The deposition environment for the calcareous sequence corresponds to an accretionary shelf margin with reefs and/or calcareous sand bodies (skeletal or oolitic) along the platform's rim. The platform's rim is a turbulence and a high–energy zone; with possible high organic productivity according to Tucker (1992). The lutite facies to the north of the studied fields are interpreted as an external neritic environment (Ortíz and Niño, 1999).
The Porquero Formation (Lower to Middle Miocene) consists of deeper–water shales and sandstones, deposited during a period of rapid subsidence (external neritic environment to upper batial).
The Tubará Formation (Middle Miocene to Lower Pliocene) is a sequence of shales and platform sandstones (Chevron, 1986). The Corpa Formation (Pliocene) consists primarily of gray claystone with thin levels of gray limestone and sporadic levels of limestone. (Mora, 1988).

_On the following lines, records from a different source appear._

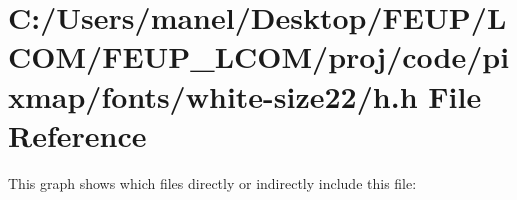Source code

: \hypertarget{white-size22_2h_8h}{}\section{C\+:/\+Users/manel/\+Desktop/\+F\+E\+U\+P/\+L\+C\+O\+M/\+F\+E\+U\+P\+\_\+\+L\+C\+O\+M/proj/code/pixmap/fonts/white-\/size22/h.h File Reference}
\label{white-size22_2h_8h}
This graph shows which files directly or indirectly include this file\+:
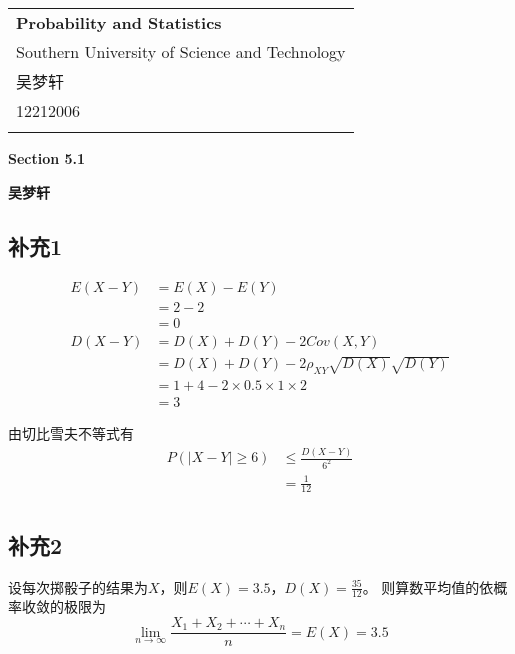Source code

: \documentclass[a4paper,12pt]{ctexart}
\begin{document}
\thispagestyle{empty} %

\begin{tabular}{p{15.5cm}}
{\large \bf Probability and Statistics} \\
Southern University of Science and Technology \\ 吴梦轩 \\ 12212006 \\
\hline
\\
\end{tabular}

\vspace*{0.3cm} %

\begin{center}
	{\Large \bf Section 5.1}
	\vspace{2mm}

	{\bf 吴梦轩}
		
\end{center}  

\vspace{0.4cm}

\subsection*{补充1}

\begin{align*}
	E(X- Y) &= E(X) - E(Y) \\
	&= 2 - 2 \\
	&= 0 \\
	D(X - Y) &= D(X) + D(Y) - 2Cov(X, Y) \\
	&= D(X) + D(Y) - 2 \rho_{XY} \sqrt{D(X)} \sqrt{D(Y)} \\
	&= 1 + 4 - 2 \times 0.5 \times 1 \times 2 \\
	&= 3
\end{align*}

由切比雪夫不等式有
\begin{align*}
	P(|X - Y| \geq 6) &\leq \frac{D(X - Y)}{6^2} \\
	&= \frac{1}{12} \\
\end{align*}

\subsection*{补充2}

设每次掷骰子的结果为$X$，则$E(X) = 3.5$，$D(X) = \frac{35}{12}$。
则算数平均值的依概率收敛的极限为
\begin{equation*}
	\lim_{n \to \infty} \frac{X_1 + X_2 + \cdots + X_n}{n} = E(X) = 3.5
\end{equation*}
\end{document}
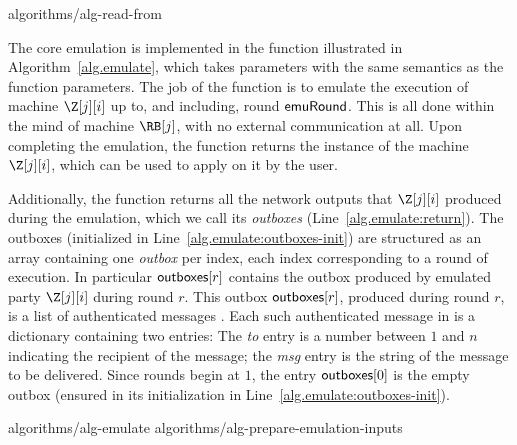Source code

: {algorithms/alg-read-from}

The core emulation is implemented in the function \emulate illustrated in
Algorithm~\ref{alg.emulate}, which takes parameters with the same semantics as
the \emulationSnapshot function parameters. The job of the \emulate function
is to emulate the execution of machine $\Z[j][i]$ up to, and including, round
$\emulationRound$. This is all done within the mind of machine $\RB[j]$,
with no external communication at all. Upon completing the emulation,
the \emulate function returns the instance of the machine $\Z[j][i]$,
which can be used to apply \lread on it by the user.

Additionally, the
\emulate function returns all the network outputs that $\Z[j][i]$
produced during the emulation, which we call its \emph{outboxes}
(Line~\ref{alg.emulate:return}). The outboxes (initialized in
Line~\ref{alg.emulate:outboxes-init}) are structured as an array
containing one \emph{outbox} per index, each index corresponding to
a round of execution. In particular $\outboxes[r]$ contains the
outbox produced by emulated party $\Z[j][i]$ during round $r$.
This outbox $\outboxes[r]$, produced during round $r$, is a list
of authenticated messages \netouts. Each such authenticated
message \netout in \netouts is a dictionary containing two entries:
The \emph{to} entry is a number between $1$ and $n$
indicating the recipient of the message; the \emph{msg}
entry is the string of the message to be delivered.
Since rounds begin at $1$, the entry $\outboxes[0]$ is the
empty outbox (ensured in its initialization in
Line~\ref{alg.emulate:outboxes-init}).

{algorithms/alg-emulate}
{algorithms/alg-prepare-emulation-inputs}

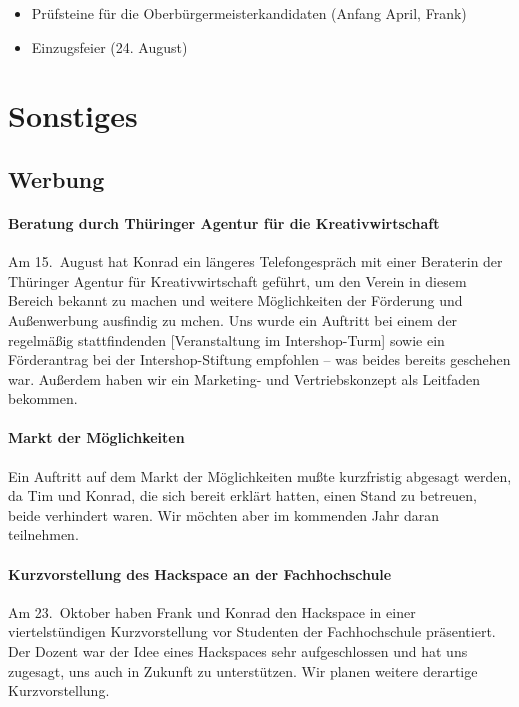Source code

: \documentclass[10pt,DIV16]{scrartcl}
\begin{document}
\begin{itemize}
	\item Prüfsteine für die Oberbürgermeisterkandidaten (Anfang April, Frank)
	\item Einzugsfeier (24. August)
\end{itemize}



\section{Sonstiges}

\subsection{Werbung}

\paragraph{Beratung durch Thüringer Agentur für die Kreativwirtschaft}

Am 15.~August hat Konrad ein längeres Telefongespräch mit einer Beraterin der
Thüringer Agentur für Kreativwirtschaft geführt, um den Verein in diesem
Bereich bekannt zu machen und weitere Möglichkeiten der Förderung und
Außenwerbung ausfindig zu mchen.  Uns wurde ein Auftritt bei einem der
regelmäßig stattfindenden [Veranstaltung im Intershop-Turm] sowie ein
Förderantrag bei der Intershop-Stiftung empfohlen -- was beides bereits
geschehen war.  Außerdem haben wir ein Marketing- und Vertriebskonzept als
Leitfaden bekommen.

\paragraph{Markt der Möglichkeiten}

Ein Auftritt auf dem Markt der Möglichkeiten mußte kurzfristig abgesagt
werden, da Tim und Konrad, die sich bereit erklärt hatten, einen Stand zu
betreuen, beide verhindert waren.  Wir möchten aber im kommenden Jahr daran
teilnehmen.

\paragraph{Kurzvorstellung des Hackspace an der Fachhochschule}

Am 23.~Oktober haben Frank und Konrad den Hackspace in einer viertelstündigen
Kurzvorstellung vor Studenten der Fachhochschule präsentiert.  Der Dozent war
der Idee eines Hackspaces sehr aufgeschlossen und hat uns zugesagt, uns auch
in Zukunft zu unterstützen.  Wir planen weitere derartige Kurzvorstellung.
\end{document}
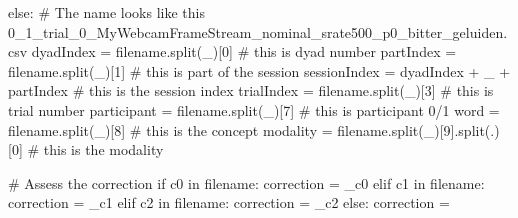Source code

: \documentclass[
  letterpaper,
  DIV=11,
  numbers=noendperiod]{scrreprt}
\newenvironment{Shaded}{\begin{snugshade}}{\end{snugshade}}
\newcommand{\CommentTok}[1]{\textcolor[rgb]{0.37,0.37,0.37}{#1}}
\newcommand{\ControlFlowTok}[1]{\textcolor[rgb]{0.00,0.23,0.31}{#1}}
\newcommand{\DecValTok}[1]{\textcolor[rgb]{0.68,0.00,0.00}{#1}}
\newcommand{\KeywordTok}[1]{\textcolor[rgb]{0.00,0.23,0.31}{#1}}
\newcommand{\NormalTok}[1]{\textcolor[rgb]{0.00,0.23,0.31}{#1}}
\newcommand{\OperatorTok}[1]{\textcolor[rgb]{0.37,0.37,0.37}{#1}}
\newcommand{\StringTok}[1]{\textcolor[rgb]{0.13,0.47,0.30}{#1}}
\begin{document}
\begin{Shaded}
\begin{Highlighting}[]
        \ControlFlowTok{else}\NormalTok{:}
            \CommentTok{\# The name looks like this 0\_1\_trial\_0\_MyWebcamFrameStream\_nominal\_srate500\_p0\_bitter\_geluiden.csv}
\NormalTok{            dyadIndex }\OperatorTok{=}\NormalTok{ filename.split(}\StringTok{\textquotesingle{}\_\textquotesingle{}}\NormalTok{)[}\DecValTok{0}\NormalTok{]   }\CommentTok{\# this is dyad number}
\NormalTok{            partIndex }\OperatorTok{=}\NormalTok{ filename.split(}\StringTok{\textquotesingle{}\_\textquotesingle{}}\NormalTok{)[}\DecValTok{1}\NormalTok{]   }\CommentTok{\# this is part of the session}
\NormalTok{            sessionIndex }\OperatorTok{=}\NormalTok{ dyadIndex }\OperatorTok{+} \StringTok{\textquotesingle{}\_\textquotesingle{}} \OperatorTok{+}\NormalTok{ partIndex }\CommentTok{\# this is the session index}
\NormalTok{            trialIndex }\OperatorTok{=}\NormalTok{ filename.split(}\StringTok{\textquotesingle{}\_\textquotesingle{}}\NormalTok{)[}\DecValTok{3}\NormalTok{] }\CommentTok{\# this is trial number}
\NormalTok{            participant }\OperatorTok{=}\NormalTok{ filename.split(}\StringTok{\textquotesingle{}\_\textquotesingle{}}\NormalTok{)[}\DecValTok{7}\NormalTok{] }\CommentTok{\# this is participant 0/1}
\NormalTok{            word }\OperatorTok{=}\NormalTok{ filename.split(}\StringTok{\textquotesingle{}\_\textquotesingle{}}\NormalTok{)[}\DecValTok{8}\NormalTok{] }\CommentTok{\# this is the concept}
\NormalTok{            modality }\OperatorTok{=}\NormalTok{ filename.split(}\StringTok{\textquotesingle{}\_\textquotesingle{}}\NormalTok{)[}\DecValTok{9}\NormalTok{].split(}\StringTok{\textquotesingle{}.\textquotesingle{}}\NormalTok{)[}\DecValTok{0}\NormalTok{] }\CommentTok{\# this is the modality}

            \CommentTok{\# Assess the correction}
            \ControlFlowTok{if} \StringTok{\textquotesingle{}c0\textquotesingle{}} \KeywordTok{in}\NormalTok{ filename:}
\NormalTok{                correction }\OperatorTok{=} \StringTok{\textquotesingle{}\_c0\textquotesingle{}}
            \ControlFlowTok{elif} \StringTok{\textquotesingle{}c1\textquotesingle{}} \KeywordTok{in}\NormalTok{ filename:}
\NormalTok{                correction }\OperatorTok{=} \StringTok{\textquotesingle{}\_c1\textquotesingle{}}
            \ControlFlowTok{elif} \StringTok{\textquotesingle{}c2\textquotesingle{}} \KeywordTok{in}\NormalTok{ filename:}
\NormalTok{                correction }\OperatorTok{=} \StringTok{\textquotesingle{}\_c2\textquotesingle{}}
            \ControlFlowTok{else}\NormalTok{:}
\NormalTok{                correction }\OperatorTok{=} \StringTok{\textquotesingle{}\textquotesingle{}}


\end{Highlighting}
\end{Shaded}
\end{document}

The Gas Chromatography is a well–established technique for the characterization of crude oils (Tissot and Welte, 1981). The gas chromatographic analyses and their interpretation performed in this study were carried out following the method described by Kaufman et al. (1987 and 1990). For reservoir continuity, the GC fingerprints are examined in detail in order to discover subtle differences among isoalcanes, naphthenic and aromatic compounds. The chromatograms represent over 500 measurable peaks and only small number of these has been matched to specific compounds. Therefore numbers identifies peaks. Peaks selected for correlation are normalized by calculation of peak height ratios. The ratios are calculated from adjacent or very close peaks. Gas chromatography are very reproducible when operating conditions are carefully controlled. Correlations of chromatographic fingerprints were done using statistical methods such us multivariate statistical grouping, or simple graphical comparison in star diagrams. Differences between oils groups can be interpreted in terms of geologic processes and alteration mechanism.
RESULTS AND DISCUSSION
Petroleum source rocks
The Oligocene–Miocene sequences, in particular the Ciénaga de Oro and Porquero formations, constitute the hydrocarbon–generating source rocks in the basin (Reyes et al., 1998; Rangel, 1999).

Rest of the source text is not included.